Bass noticed the same phenomenon. “Even before the great white flight had started, people on this side of the mountain look down their noses and over the mountain at what goes on in Birmingham,” he said. “What so many residents don’t realize is that what’s good for Birmingham is good for the rest of the county and these municipalities as well.”
Stribling said that education is the antidote to prejudice and indifference. “[Racists] walk around in ignorance,” he said, describing local teenagers who dressed as Ku Klux Klan members and even carried nooses for Halloween. “You have to teach what things represent,” he said. “People in the KKK [dress] to be the ghosts of Confederate soldiers coming back from the dead to kill black people.” Once teens learn this, they usually stop wearing their costumes, Stribling said.

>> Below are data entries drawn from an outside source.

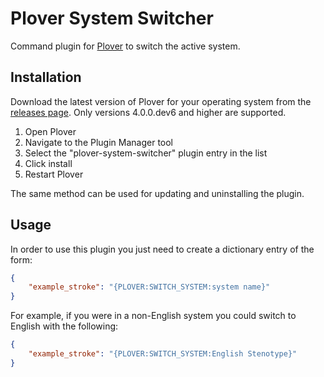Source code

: # Plover System Switcher

Command plugin for [Plover](https://github.com/openstenoproject/plover) to switch the active system.

## Installation

Download the latest version of Plover for your operating system from the [releases page](https://github.com/openstenoproject/plover/releases). Only versions 4.0.0.dev6 and higher are supported.

1. Open Plover
2. Navigate to the Plugin Manager tool
3. Select the "plover-system-switcher" plugin entry in the list
4. Click install
5. Restart Plover

The same method can be used for updating and uninstalling the plugin.

## Usage

In order to use this plugin you just need to create a dictionary entry of the form:

``` json
{
    "example_stroke": "{PLOVER:SWITCH_SYSTEM:system name}"
}
```

For example, if you were in a non-English system you could switch to English with the following:

``` json
{
    "example_stroke": "{PLOVER:SWITCH_SYSTEM:English Stenotype}"
}
```
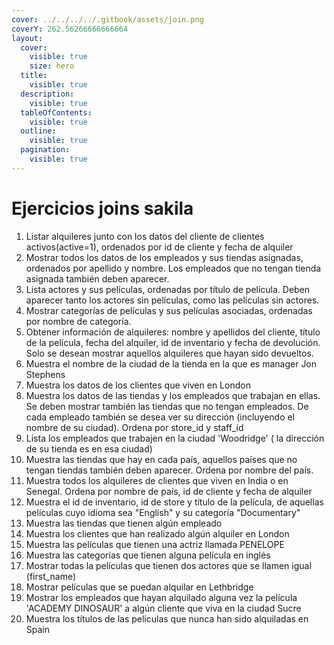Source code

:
 ```yaml
---
cover: ../../../../.gitbook/assets/join.png
coverY: 262.56266666666664
layout:
  cover:
    visible: true
    size: hero
  title:
    visible: true
  description:
    visible: true
  tableOfContents:
    visible: true
  outline:
    visible: true
  pagination:
    visible: true
---
```


# Ejercicios joins sakila

1. Listar alquileres  junto con los datos del cliente de clientes activos(active=1), ordenados por id de cliente y fecha de alquiler
2. &#x20;Mostrar todos los datos de los empleados y sus tiendas asignadas, ordenados por apellido y nombre. Los empleados que no tengan tienda asignada también deben aparecer.
3. Lista actores y sus películas, ordenadas por título de película. Deben aparecer tanto los actores sin películas, como las películas sin actores.&#x20;
4. Mostrar categorías de películas y sus películas asociadas, ordenadas por nombre de categoría.
5. Obtener información de alquileres: nombre y apellidos del cliente, título de la película, fecha del alquiler, id de inventario y fecha de devolución. Solo se desean mostrar aquellos alquileres que hayan sido devueltos.
6. Muestra el nombre de la ciudad de la tienda en la que es manager Jon Stephens
7. Muestra los datos de los clientes que viven en London
8. Muestra los datos de las tiendas y los empleados que trabajan en ellas. Se deben mostrar también las tiendas que no tengan empleados. De cada empleado también se desea ver su dirección (incluyendo el nombre de su ciudad). Ordena por store\_id y staff\_id
9. Lista los empleados que trabajen en la ciudad 'Woodridge' ( la dirección de su tienda es en esa ciudad)
10. Muestra las tiendas que hay en cada país, aquellos países que no tengan tiendas también deben aparecer. Ordena por nombre del país.&#x20;
11. Muestra todos los alquileres de clientes que viven en India o en Senegal. Ordena por nombre de país, id de cliente y fecha de alquiler
12. Muestra el id de inventario, id de store y título de la película, de aquellas películas cuyo idioma sea "English" y su categoría "Documentary"
13. Muestra las tiendas que tienen algún empleado
14. Muestra los clientes que han realizado algún alquiler en London
15. Muestra las películas que tienen una actriz llamada PENELOPE
16. Muestra las categorías que tienen alguna película en inglés
17. Mostrar todas la películas que tienen dos actores que se llamen igual (first\_name)
18. Mostrar películas que se puedan alquilar en Lethbridge
19. Mostrar los empleados que hayan alquilado alguna vez la película 'ACADEMY DINOSAUR' a algún cliente que viva en la ciudad Sucre
20. Muestra los títulos de las películas que nunca han sido alquiladas en Spain
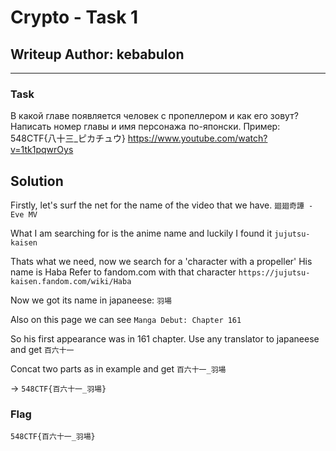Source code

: # Crypto - Task 1
## Writeup Author: kebabulon

---

### Task

В какой главе появляется человек с пропеллером и как его зовут? Написать номер главы и имя персонажа по-японски. Пример: 548CTF{八十三_ピカチュウ} https://www.youtube.com/watch?v=1tk1pqwrOys

## Solution

Firstly, let's surf the net for the name of the video that we have.
`廻廻奇譚 - Eve MV`

What I am searching for is the anime name and luckily I found it 
`jujutsu-kaisen`

Thats what we need, now we search for a 'character with a propeller'
His name is Haba
Refer to fandom.com with that character
`https://jujutsu-kaisen.fandom.com/wiki/Haba`

Now we got its name in japaneese: `羽場`

Also on this page we can see
`Manga Debut: Chapter 161`

So his first appearance was in 161 chapter. Use any translator to japaneese and get `百六十一`

Concat two parts as in example and get
`百六十一_羽場`

-> ```548CTF{百六十一_羽場}```

### Flag

```
548CTF{百六十一_羽場}
```
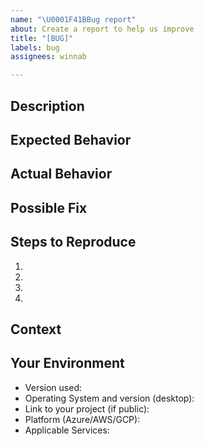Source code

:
 ```yaml
---
name: "\U0001F41BBug report"
about: Create a report to help us improve
title: "[BUG]"
labels: bug
assignees: winnab

---
```


## Description
<!--- Provide a more detailed introduction to the issue itself, and why you consider it to be a bug -->

## Expected Behavior
<!--- Tell us what should happen -->

## Actual Behavior
<!--- Tell us what happens instead -->

## Possible Fix
<!--- Not obligatory, but suggest a fix or reason for the bug -->

## Steps to Reproduce
<!--- An unambiguous set of steps to reproduce this bug. Include code to reproduce, if relevant-->
1.
2.
3.
4.

## Context
<!--- How has this bug affected you? What were you trying to accomplish? -->

## Your Environment
<!--- Include as many relevant details about the environment you experienced the bug in -->
* Version used:
* Operating System and version (desktop):
* Link to your project (if public):
* Platform (Azure/AWS/GCP):
* Applicable Services:
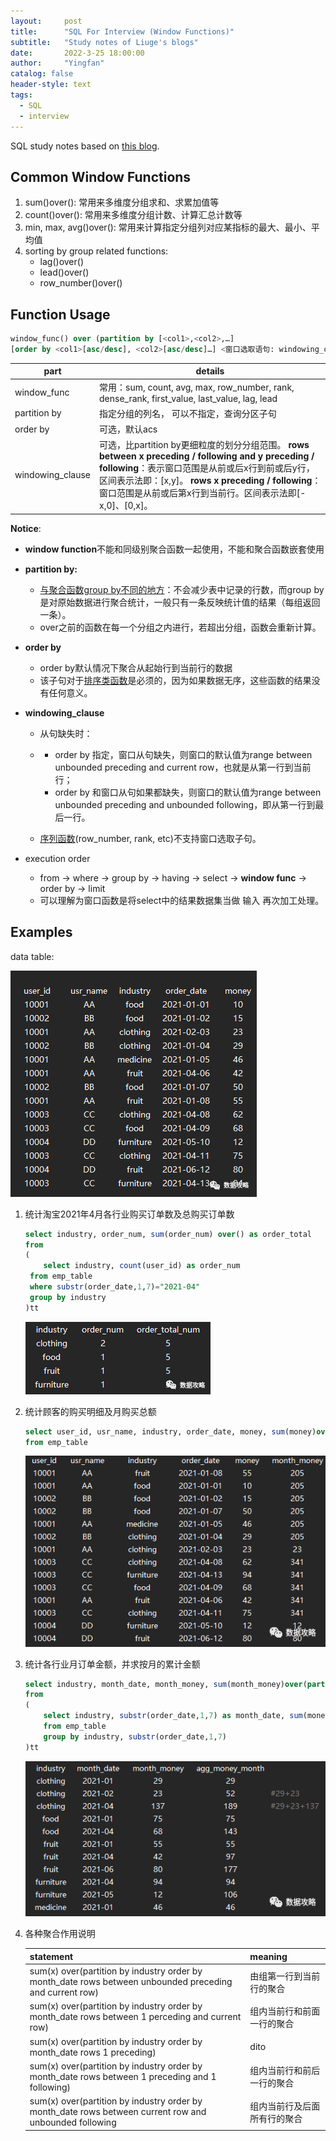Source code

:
 ```yaml
---
layout:     post
title:      "SQL For Interview (Window Functions)"
subtitle:   "Study notes of Liuge's blogs"
date:       2022-3-25 18:00:00
author:     "Yingfan"
catalog: false
header-style: text
tags:
  - SQL
  - interview
---
```


SQL study notes based on [this blog](https://mp.weixin.qq.com/s/TJzvYLB52MjjnJRx6XQIrA).

## Common Window Functions

1. sum()over(): 常用来多维度分组求和、求累加值等
2. count()over(): 常用来多维度分组计数、计算汇总计数等
3. min, max, avg()over(): 常用来计算指定分组列对应某指标的最大、最小、平均值
4. sorting by group related functions:
   - lag()over()
   - lead()over()
   - row_number()over()

## Function Usage

```sql
window_func() over (partition by [<col1>,<col2>,…]
[order by <col1>[asc/desc], <col2>[asc/desc]…] <窗口选取语句: windowing_clause>))
```

| part             | details                                                      |
| ---------------- | ------------------------------------------------------------ |
| window_func      | 常用：sum, count, avg, max, row_number, rank, dense_rank, first_value, last_value, lag, lead |
| partition by     | 指定分组的列名， 可以不指定，查询分区子句                    |
| order by         | 可选，默认acs                                                |
| windowing_clause | 可选，比partition by更细粒度的划分分组范围。 **rows between x preceding / following and y preceding / following**：表示窗口范围是从前或后x行到前或后y行，区间表示法即：[x,y]。 **rows x preceding / following**：窗口范围是从前或后第x行到当前行。区间表示法即[-x,0]、[0,x]。 |

**Notice**:

- **window function**不能和同级别聚合函数一起使用，不能和聚合函数嵌套使用

- **partition by:**

  - <u>与聚合函数group by不同的地方</u>：不会减少表中记录的行数，而group by是对原始数据进行聚合统计，一般只有一条反映统计值的结果（每组返回一条）。
  - over之前的函数在每一个分组之内进行，若超出分组，函数会重新计算。

- **order by**

  - order by默认情况下聚合从起始行到当前行的数据
  - 该子句对于<u>排序类函数</u>是必须的，因为如果数据无序，这些函数的结果没有任何意义。

- **windowing_clause**

  - 从句缺失时：

  - - order by 指定，窗口从句缺失，则窗口的默认值为range between unbounded preceding and current row，也就是从第一行到当前行；
    - order by 和窗口从句如果都缺失，则窗口的默认值为range between unbounded preceding and unbounded following，即从第一行到最后一行。

  - <u>序列函数</u>(row_number, rank, etc)不支持窗口选取子句。

- execution order

  - from -> where -> group by -> having -> select -> **window func** -> order by -> limit
  - 可以理解为窗口函数是将select中的结果数据集当做 输入 再次加工处理。

## Examples

data table:

![](/img/in-post/post-sql/post-hive-ex1.png)

1. 统计淘宝2021年4月各行业购买订单数及总购买订单数

   ```sql
   select industry, order_num, sum(order_num) over() as order_total
   from
   (
       select industry, count(user_id) as order_num
   	from emp_table
   	where substr(order_date,1,7)="2021-04"
   	group by industry
   )tt
   
   ```

   ![](/img/in-post/post-sql/post-hive-ex2.png)

2. 统计顾客的购买明细及月购买总额

   ```sql
   select user_id, usr_name, industry, order_date, money, sum(money)over(partition by month(order_date)) as month_money
   from emp_table
   ```

   ![](/img/in-post/post-sql/post-hive-ex3.png)

3. 统计各行业月订单金额，并求按月的累计金额

   ```sql
   select industry, month_date, month_money, sum(month_money)over(partition by industry order by month_date) as agg_month_money
   from
   (
       select industry, substr(order_date,1,7) as month_date, sum(money) as month_money
       from emp_table
       group by industry, substr(order_date,1,7)
   )tt
   
   ```

   ![](/img/in-post/post-sql/post-hive-ex4.png)

4. 各种聚合作用说明

   | statement                                                    | meaning                      |
   | ------------------------------------------------------------ | ---------------------------- |
   | sum(x) over(partition by industry order by month_date rows between unbounded preceding and current row) | 由组第一行到当前行的聚合     |
   | sum(x) over(partition by industry order by month_date rows between 1 perceding and current row) | 组内当前行和前面一行的聚合   |
   | sum(x) over(partition by industry order by month_date rows 1 preceding) | dito                         |
   | sum(x) over(partition by industry order by month_date rows between 1 preceding and 1 following) | 组内当前行和前后一行的聚合   |
   | sum(x) over(partition by industry order by month_date rows between current row and unbounded following | 组内当前行及后面所有行的聚合 |

   
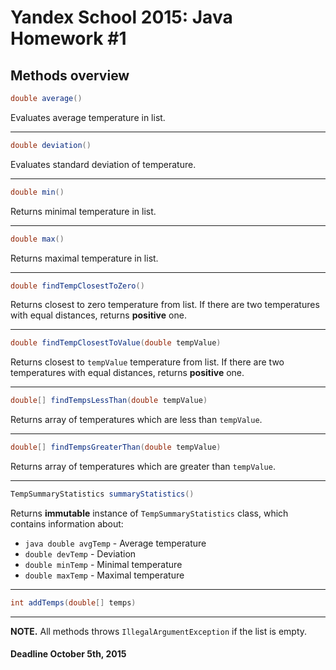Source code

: # Yandex School 2015: Java Homework #1

## Methods overview

```java
double average()
```
Evaluates average temperature in list.

---
```java
double deviation()
```
Evaluates standard deviation of temperature.

---
```java
double min()
```
Returns minimal temperature in list.

---
```java
double max()
```
Returns maximal temperature in list.

---
```java
double findTempClosestToZero()
```
Returns closest to zero temperature from list.
If there are two temperatures with equal distances, returns **positive** one.

---
```java
double findTempClosestToValue(double tempValue)
```
Returns closest to `tempValue` temperature from list.
If there are two temperatures with equal distances, returns **positive** one.

---
```java
double[] findTempsLessThan(double tempValue)
```
Returns array of temperatures which are less than `tempValue`.

---
```java
double[] findTempsGreaterThan(double tempValue)
```
Returns array of temperatures which are greater than `tempValue`.

---
```java
TempSummaryStatistics summaryStatistics()
```
Returns **immutable** instance of `TempSummaryStatistics` class, which contains information about:
 - ```java double avgTemp``` - Average temperature 
 - `double devTemp` - Deviation 
 - `double minTemp` - Minimal temperature 
 - `double maxTemp` - Maximal temperature

---
```java
int addTemps(double[] temps)
```

---
**NOTE.** All methods throws `IllegalArgumentException` if the list is empty.

#### Deadline October 5th, 2015
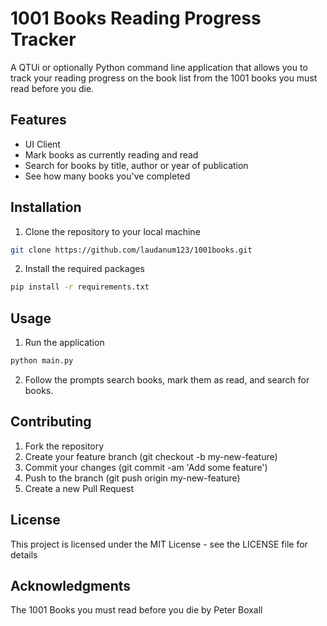 # 1001 Books Reading Progress Tracker

A QTUi or optionally Python command line application that allows you to track your reading progress on the book list from the 1001 books you must read before you die.

## Features
- UI Client
- Mark books as currently reading and read
- Search for books by title, author or year of publication
- See how many books you've completed

## Installation
1. Clone the repository to your local machine
```sh
git clone https://github.com/laudanum123/1001books.git
```
2. Install the required packages
```sh
pip install -r requirements.txt
```
## Usage
1. Run the application
```sh
python main.py
```
2. Follow the prompts search books, mark them as read, and search for books.
## Contributing
1. Fork the repository
2. Create your feature branch (git checkout -b my-new-feature)
3. Commit your changes (git commit -am 'Add some feature')
4. Push to the branch (git push origin my-new-feature)
5. Create a new Pull Request

## License
This project is licensed under the MIT License - see the LICENSE file for details

## Acknowledgments
The 1001 Books you must read before you die by Peter Boxall
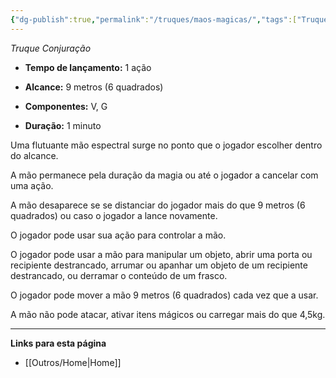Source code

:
 ```yaml
---
{"dg-publish":true,"permalink":"/truques/maos-magicas/","tags":["Truques"]}
---
```



_Truque Conjuração_

- **Tempo de lançamento:** 1 ação 

- **Alcance:** 9 metros (6 quadrados)

- **Componentes:** V, G

- **Duração:** 1 minuto 

Uma flutuante mão espectral surge no ponto que o jogador escolher
dentro do alcance. 

A mão permanece pela duração da magia ou até o jogador a cancelar com uma ação. 

A mão desaparece se se distanciar do jogador mais do que 9 metros (6 quadrados) ou caso o jogador a lance novamente.

O jogador pode usar sua ação para controlar a mão. 

O jogador pode usar a mão para manipular um objeto, abrir uma porta ou  recipiente destrancado, arrumar ou apanhar um objeto de um recipiente destrancado, ou derramar o conteúdo de um frasco. 

O jogador pode mover a mão 9 metros (6 quadrados) cada vez que a usar.

A mão não pode atacar, ativar itens mágicos ou carregar mais do que 4,5kg. 

___
**Links para esta página**  
- [[Outros/Home\|Home]]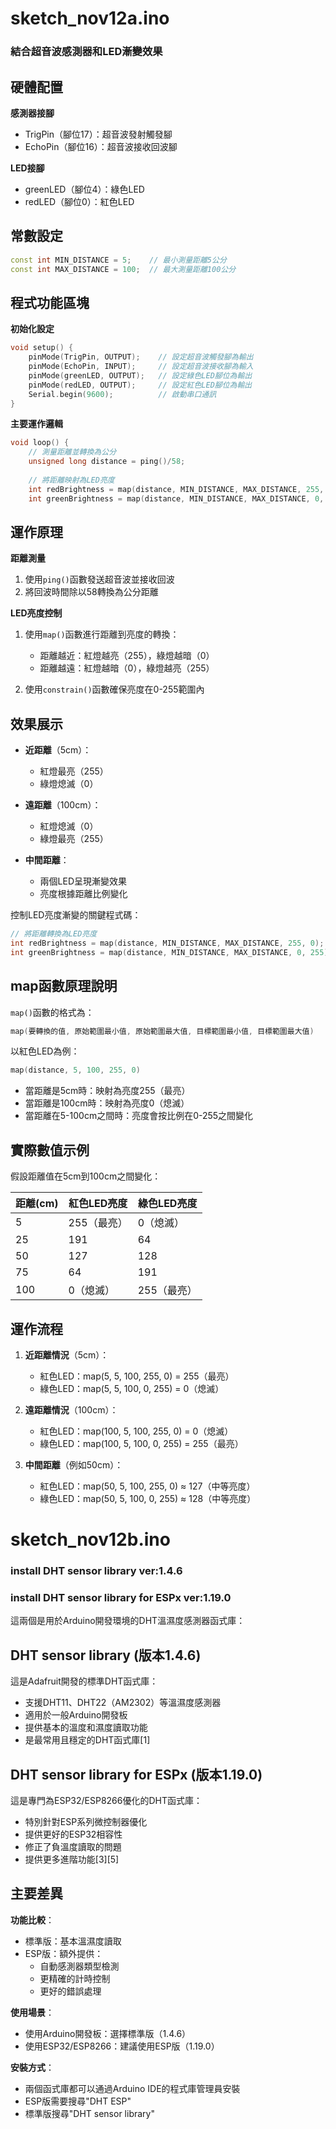 # sketch_nov12a.ino 
### 結合超音波感測器和LED漸變效果

## 硬體配置
**感測器接腳**
- TrigPin（腳位17）：超音波發射觸發腳
- EchoPin（腳位16）：超音波接收回波腳

**LED接腳**
- greenLED（腳位4）：綠色LED
- redLED（腳位0）：紅色LED

## 常數設定
```cpp
const int MIN_DISTANCE = 5;    // 最小測量距離5公分
const int MAX_DISTANCE = 100;  // 最大測量距離100公分
```

## 程式功能區塊

**初始化設定**
```cpp
void setup() {
    pinMode(TrigPin, OUTPUT);    // 設定超音波觸發腳為輸出
    pinMode(EchoPin, INPUT);     // 設定超音波接收腳為輸入
    pinMode(greenLED, OUTPUT);   // 設定綠色LED腳位為輸出
    pinMode(redLED, OUTPUT);     // 設定紅色LED腳位為輸出
    Serial.begin(9600);          // 啟動串口通訊
}
```

**主要運作邏輯**
```cpp
void loop() {
    // 測量距離並轉換為公分
    unsigned long distance = ping()/58;
    
    // 將距離映射為LED亮度
    int redBrightness = map(distance, MIN_DISTANCE, MAX_DISTANCE, 255, 0);
    int greenBrightness = map(distance, MIN_DISTANCE, MAX_DISTANCE, 0, 255);
```

## 運作原理

**距離測量**
1. 使用`ping()`函數發送超音波並接收回波
2. 將回波時間除以58轉換為公分距離

**LED亮度控制**
1. 使用`map()`函數進行距離到亮度的轉換：
   - 距離越近：紅燈越亮（255），綠燈越暗（0）
   - 距離越遠：紅燈越暗（0），綠燈越亮（255）

2. 使用`constrain()`函數確保亮度在0-255範圍內

## 效果展示
- **近距離**（5cm）：
  - 紅燈最亮（255）
  - 綠燈熄滅（0）

- **遠距離**（100cm）：
  - 紅燈熄滅（0）
  - 綠燈最亮（255）

- **中間距離**：
  - 兩個LED呈現漸變效果
  - 亮度根據距離比例變化


控制LED亮度漸變的關鍵程式碼：

```cpp
// 將距離轉換為LED亮度
int redBrightness = map(distance, MIN_DISTANCE, MAX_DISTANCE, 255, 0);
int greenBrightness = map(distance, MIN_DISTANCE, MAX_DISTANCE, 0, 255);
```

## map函數原理說明

`map()`函數的格式為：
```cpp
map(要轉換的值, 原始範圍最小值, 原始範圍最大值, 目標範圍最小值, 目標範圍最大值)
```

以紅色LED為例：
```cpp
map(distance, 5, 100, 255, 0)
```
- 當距離是5cm時：映射為亮度255（最亮）
- 當距離是100cm時：映射為亮度0（熄滅）
- 當距離在5-100cm之間時：亮度會按比例在0-255之間變化

## 實際數值示例

假設距離值在5cm到100cm之間變化：

| 距離(cm) | 紅色LED亮度 | 綠色LED亮度 |
|----------|-------------|-------------|
| 5        | 255（最亮） | 0（熄滅）   |
| 25       | 191         | 64          |
| 50       | 127         | 128         |
| 75       | 64          | 191         |
| 100      | 0（熄滅）   | 255（最亮） |

## 運作流程

1. **近距離情況**（5cm）：
   - 紅色LED：map(5, 5, 100, 255, 0) = 255（最亮）
   - 綠色LED：map(5, 5, 100, 0, 255) = 0（熄滅）

2. **遠距離情況**（100cm）：
   - 紅色LED：map(100, 5, 100, 255, 0) = 0（熄滅）
   - 綠色LED：map(100, 5, 100, 0, 255) = 255（最亮）

3. **中間距離**（例如50cm）：
   - 紅色LED：map(50, 5, 100, 255, 0) ≈ 127（中等亮度）
   - 綠色LED：map(50, 5, 100, 0, 255) ≈ 128（中等亮度）
  

# sketch_nov12b.ino
###  install DHT sensor library ver:1.4.6
###  install DHT sensor library for ESPx ver:1.19.0

這兩個是用於Arduino開發環境的DHT溫濕度感測器函式庫：

## DHT sensor library (版本1.4.6)

這是Adafruit開發的標準DHT函式庫：
- 支援DHT11、DHT22（AM2302）等溫濕度感測器
- 適用於一般Arduino開發板
- 提供基本的溫度和濕度讀取功能
- 是最常用且穩定的DHT函式庫[1]

## DHT sensor library for ESPx (版本1.19.0)

這是專門為ESP32/ESP8266優化的DHT函式庫：
- 特別針對ESP系列微控制器優化
- 提供更好的ESP32相容性
- 修正了負溫度讀取的問題
- 提供更多進階功能[3][5]

## 主要差異

**功能比較**：
- 標準版：基本溫濕度讀取
- ESP版：額外提供：
  - 自動感測器類型檢測
  - 更精確的計時控制
  - 更好的錯誤處理

**使用場景**：
- 使用Arduino開發板：選擇標準版（1.4.6）
- 使用ESP32/ESP8266：建議使用ESP版（1.19.0）

**安裝方式**：
- 兩個函式庫都可以通過Arduino IDE的程式庫管理員安裝
- ESP版需要搜尋"DHT ESP"
- 標準版搜尋"DHT sensor library"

Likewise, Bass challenges youth to examine the faith of African-Americans. “I think the best way for young people to understand the Civil Rights movement is to really look at what motivated these people,” he said. “They would say they were Christians doing what Jesus called them to do.”
Interestingly, when Stribling described the future of Birmingham, he mentioned little of racial division. Instead, he talked about young urbanites flocking back to downtown, UAB forging a law school and a booming business district.
On Dec. 3, 1963, “Look” magazine published Charles Morgan’s editorial about Birmingham titled “I Saw a City Die.” “Who killed Birmingham?” he said in his introduction. “Not only the hate-filled murderers of four girls, but we ‘nice people’ who did nothing to save our city from race hatred.”
Then the nice people came and resurrected Birmingham so Stribling could say something that 50 years ago would be unimaginable.
“No black person fears walking down the street and getting harassed or called a name.”